This works, but there are a couple of things that bug me. First, the process of finding the transition is redundant. Second, the notation is starting to get on my nerves. Some of the values look more like return values from object methods. So from now on, I'm going to assume that everything is a function, and replace the dots with arrows.

pass 9:

Let's get rid of that redundancy:

    state = start
    input->remember-starting-position
    
    while (input->has-more) {
        if (t = state->transition-for (input->current-char)) {
            state = t->new-state                        # move
            if (state->accepts) {                       # memo
                last-accept-state = state
                input->remember-accept-position
            }
            input->advance                              # advance
        } else {
            push (output-queue, token {                 # token
                type = last-accept-state->type
                input->last-accepted-string
            })
            input->rewind                               # rewind
            state = start                               # restart
            input->remember-starting-position
        }
    }
[download]

Again, it works, but setting temporary variables in a conditional bugs me almost as much as looking at the same information twice. The conditional itself is the problem, so let's start shuffling things around so we can get rid of it.

pass 10:

The first thing to do is add an error state. As programming techniques go, this is roughly equivalent to moving from roman numerals to positional (aka: Arabic) notation.
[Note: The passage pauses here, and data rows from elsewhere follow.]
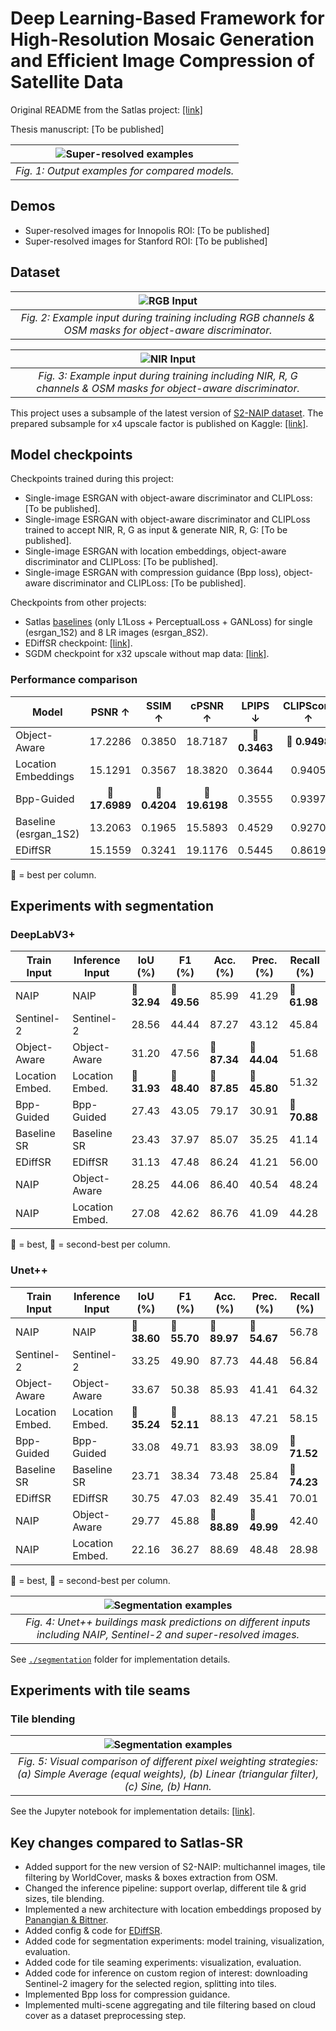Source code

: # Deep Learning-Based Framework for High-Resolution Mosaic Generation and Efficient Image Compression of Satellite Data

Original README from the Satlas project: [[link]](satlas_README.md)

Thesis manuscript: [To be published]

| ![Super-resolved examples](segmentation/plots/inputs.png) |
|:---------------------------------------------------------:| 
|      *Fig. 1: Output examples for compared models.*       |

## Demos

- Super-resolved images for Innopolis ROI: [To be published]
- Super-resolved images for Stanford ROI: [To be published]

## Dataset

|                                  ![RGB Input](figures/new/rgb_input.png)                                   |
|:----------------------------------------------------------------------------------------------------------:| 
| *Fig. 2: Example input during training including RGB channels & OSM masks for object-aware discriminator.* |

|                                     ![NIR Input](figures/new/nir_input.png)                                      |
|:----------------------------------------------------------------------------------------------------------------:| 
| *Fig. 3: Example input during training including NIR, R, G channels & OSM masks for object-aware discriminator.* |

This project uses a subsample of the latest version
of [S2-NAIP dataset](https://huggingface.co/datasets/allenai/s2-naip).
The prepared subsample for x4 upscale factor is published on
Kaggle: [[link]](https://www.kaggle.com/datasets/evgeniyivankin/s2-naip-5k-pairs-rgb-nir).

## Model checkpoints

Checkpoints trained during this project:

- Single-image ESRGAN with object-aware discriminator and CLIPLoss: [To be published].
- Single-image ESRGAN with object-aware discriminator and CLIPLoss trained to accept NIR, R, G as input & generate NIR, R, G: [To be published].
- Single-image ESRGAN with location embeddings, object-aware discriminator and
  CLIPLoss: [To be published].
- Single-image ESRGAN with compression guidance (Bpp loss), object-aware discriminator and
  CLIPLoss: [To be published].

Checkpoints from other projects:

- Satlas [baselines](https://github.com/allenai/satlas-super-resolution?tab=readme-ov-file#esrgan) (only L1Loss + PerceptualLoss + GANLoss) for single (esrgan_1S2) and 8 LR images (esrgan_8S2).
- EDiffSR
  checkpoint: [[link]](https://github.com/XY-boy/EDiffSR/blob/main/experiments/sisr/ediffsr/180000_G.pth).
- SGDM checkpoint for x32 upscale without map
  data: [[link]](https://github.com/wwangcece/SGDM?tab=readme-ov-file#dnapretrained-models).

### Performance comparison

| Model                        | PSNR $\uparrow$         | SSIM $\uparrow$         | cPSNR $\uparrow$        | LPIPS $\downarrow$      | CLIPScore $\uparrow$   |
|------------------------------|:-----------------------:|:-----------------------:|:-----------------------:|:----------------------:|:----------------------:|
| Object-Aware                 |      17.2286            | 0.3850           |      18.7187            | 🥇 **0.3463**           | 🥇 **0.9498**           |
| Location Embeddings          |      15.1291            |      0.3567             |      18.3820            |      0.3644             |      0.9405             |
| Bpp-Guided                   | 🥇 **17.6989**           | 🥇 **0.4204**           | 🥇 **19.6198**           | 0.3555           |      0.9397             |
| Baseline (esrgan\_1S2)       |      13.2063            |      0.1965             |      15.5893            |      0.4529             |      0.9270             |
| EDiffSR                      |      15.1559            |      0.3241             | 19.1176           |      0.5445             |      0.8619             |

🥇 = best per column.

## Experiments with segmentation

### DeepLabV3+

| Train Input                                                                                                                    | Inference Input | IoU (%)                                         | F1 (%)                                          | Acc. (%)                                        | Prec. (%)                                       | Recall (%)                                      |
|--------------------------------------------------------------------------------------------------------------------------------|-----------------|-------------------------------------------------|-------------------------------------------------|-------------------------------------------------|-------------------------------------------------|-------------------------------------------------|
| NAIP                                                                                                                           | NAIP            | 🥇 **32.94**                                    | 🥇 **49.56**                                    | 85.99                                           | 41.29                                           | 🥈 **61.98**                                    |
| Sentinel-2                                                                                                                     | Sentinel-2      | 28.56                                           | 44.44                                           | 87.27                                           | 43.12                                           | 45.84                                           |
| Object-Aware                                                                                                                   | Object-Aware    | 31.20                                           | 47.56                                           | 🥈 **87.34**                                    | 🥈 **44.04**                                    | 51.68                                           |
| Location Embed.                                                                                                                | Location Embed. | 🥈 **31.93**                                    | 🥈 **48.40**                                    | 🥇 **87.85**                                    | 🥇 **45.80**                                    | 51.32                                           |
| Bpp-Guided                                                                                                                     | Bpp-Guided      | 27.43                                           | 43.05                                           | 79.17                                           | 30.91                                           | 🥇 **70.88**                                    |
| Baseline SR                                                                                                                    | Baseline SR     | 23.43                                           | 37.97                                           | 85.07                                           | 35.25                                           | 41.14                                           |
| EDiffSR                                                                                                                        | EDiffSR         | 31.13                                           | 47.48                                           | 86.24                                           | 41.21                                           | 56.00                                           |
| NAIP                                                                                                                           | Object-Aware    | 28.25                                           | 44.06                                           | 86.40                                           | 40.54                                           | 48.24                                           |
| NAIP                                                                                                                           | Location Embed. | 27.08                                           | 42.62                                           | 86.76                                           | 41.09                                           | 44.28                                           |

🥇 = best, 🥈 = second-best per column. 

### Unet++

| Train Input                                                                                                                    | Inference Input | IoU (%)                                         | F1 (%)                                          | Acc. (%)                                        | Prec. (%)                                       | Recall (%)                                      |
|--------------------------------------------------------------------------------------------------------------------------------|-----------------|-------------------------------------------------|-------------------------------------------------|-------------------------------------------------|-------------------------------------------------|-------------------------------------------------|
| NAIP                                                                                                                           | NAIP            | 🥇 **38.60**                                    | 🥇 **55.70**                                    | 🥇 **89.97**                                    | 🥇 **54.67**                                    | 56.78                                           |
| Sentinel-2                                                                                                                     | Sentinel-2      | 33.25                                           | 49.90                                           | 87.73                                           | 44.48                                           | 56.84                                           |
| Object-Aware                                                                                                                   | Object-Aware    | 33.67                                           | 50.38                                           | 85.93                                           | 41.41                                           | 64.32                                           |
| Location Embed.                                                                                                                | Location Embed. | 🥈 **35.24**                                    | 🥈 **52.11**                                    | 88.13                                           | 47.21                                           | 58.15                                           |
| Bpp-Guided                                                                                                                     | Bpp-Guided      | 33.08                                           | 49.71                                           | 83.93                                           | 38.09                                           | 🥈 **71.52**                                    |
| Baseline SR                                                                                                                    | Baseline SR     | 23.71                                           | 38.34                                           | 73.48                                           | 25.84                                           | 🥇 **74.23**                                    |
| EDiffSR                                                                                                                        | EDiffSR         | 30.75                                           | 47.03                                           | 82.49                                           | 35.41                                           | 70.01                                           |
| NAIP                                                                                                                           | Object-Aware    | 29.77                                           | 45.88                                           | 🥈 **88.89**                                    | 🥈 **49.99**                                    | 42.40                                           |
| NAIP                                                                                                                           | Location Embed. | 22.16                                           | 36.27                                           | 88.69                                           | 48.48                                           | 28.98                                           |

🥇 = best, 🥈 = second-best per column.

|                              ![Segmentation examples](segmentation/plots/upp_masks.png)                               |
|:---------------------------------------------------------------------------------------------------------------------:| 
| *Fig. 4: Unet++ buildings mask predictions on different inputs including NAIP, Sentinel-2 and super-resolved images.* |

See [`./segmentation`](segmentation) folder for implementation details.

## Experiments with tile seams

### Tile blending

|                                                   ![Segmentation examples](figures/new/tile_blending.png)                                                    |
|:------------------------------------------------------------------------------------------------------------------------------------------------------------:| 
| *Fig. 5: Visual comparison of different pixel weighting strategies: (a) Simple Average (equal weights), (b) Linear (triangular filter), (c) Sine, (b) Hann.* |

See the Jupyter notebook for implementation details: [[link]](notebooks/seaming_artifacts.ipynb).

## Key changes compared to Satlas-SR

- Added support for the new version of S2-NAIP: multichannel images, tile filtering by WorldCover,
  masks & boxes extraction from OSM.
- Changed the inference pipeline: support overlap, different tile & grid sizes, tile blending.
- Implemented a new architecture with location embeddings proposed
  by [Panangian & Bittner](https://arxiv.org/abs/2501.15847).
- Added config & code for [EDiffSR](https://github.com/XY-boy/EDiffSR/).
- Added code for segmentation experiments: model training, visualization, evaluation.
- Added code for tile seaming experiments: visualization, evaluation.
- Added code for inference on custom region of interest: downloading Sentinel-2 imagery for the
  selected region, splitting into tiles.
- Implemented Bpp loss for compression guidance.
- Implemented multi-scene aggregating and tile filtering based on cloud cover as a dataset
  preprocessing step.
The null object is conceptually equivalent to the number zero, since it indicates a lack of value, while still being a value.

    state = start
    input->remember-starting-position
    
    while (input->has-more) {
        state = state->transition-for (input->current-char)
            || error-state                              # move
        
        if (state->is-error) {
            push (output-queue, token {                 # token
                type = last-accept-state->type
                value = input->last-accepted-string
            })
            input->rewind                               # rewind
            state = start                               # restart
            input->remember-starting-position
        } else {
            if (state->accepts) {                       # memo
                last-accept-state = state
                input->remember-accept-position
            }
            input->advance                              # advance
        }
    }
[download]

That may not look like much of a change, but it is. The previous conditional had to decide whether state exists or not. Now we know that a state object will always exist, and we're looking for one with a specific value.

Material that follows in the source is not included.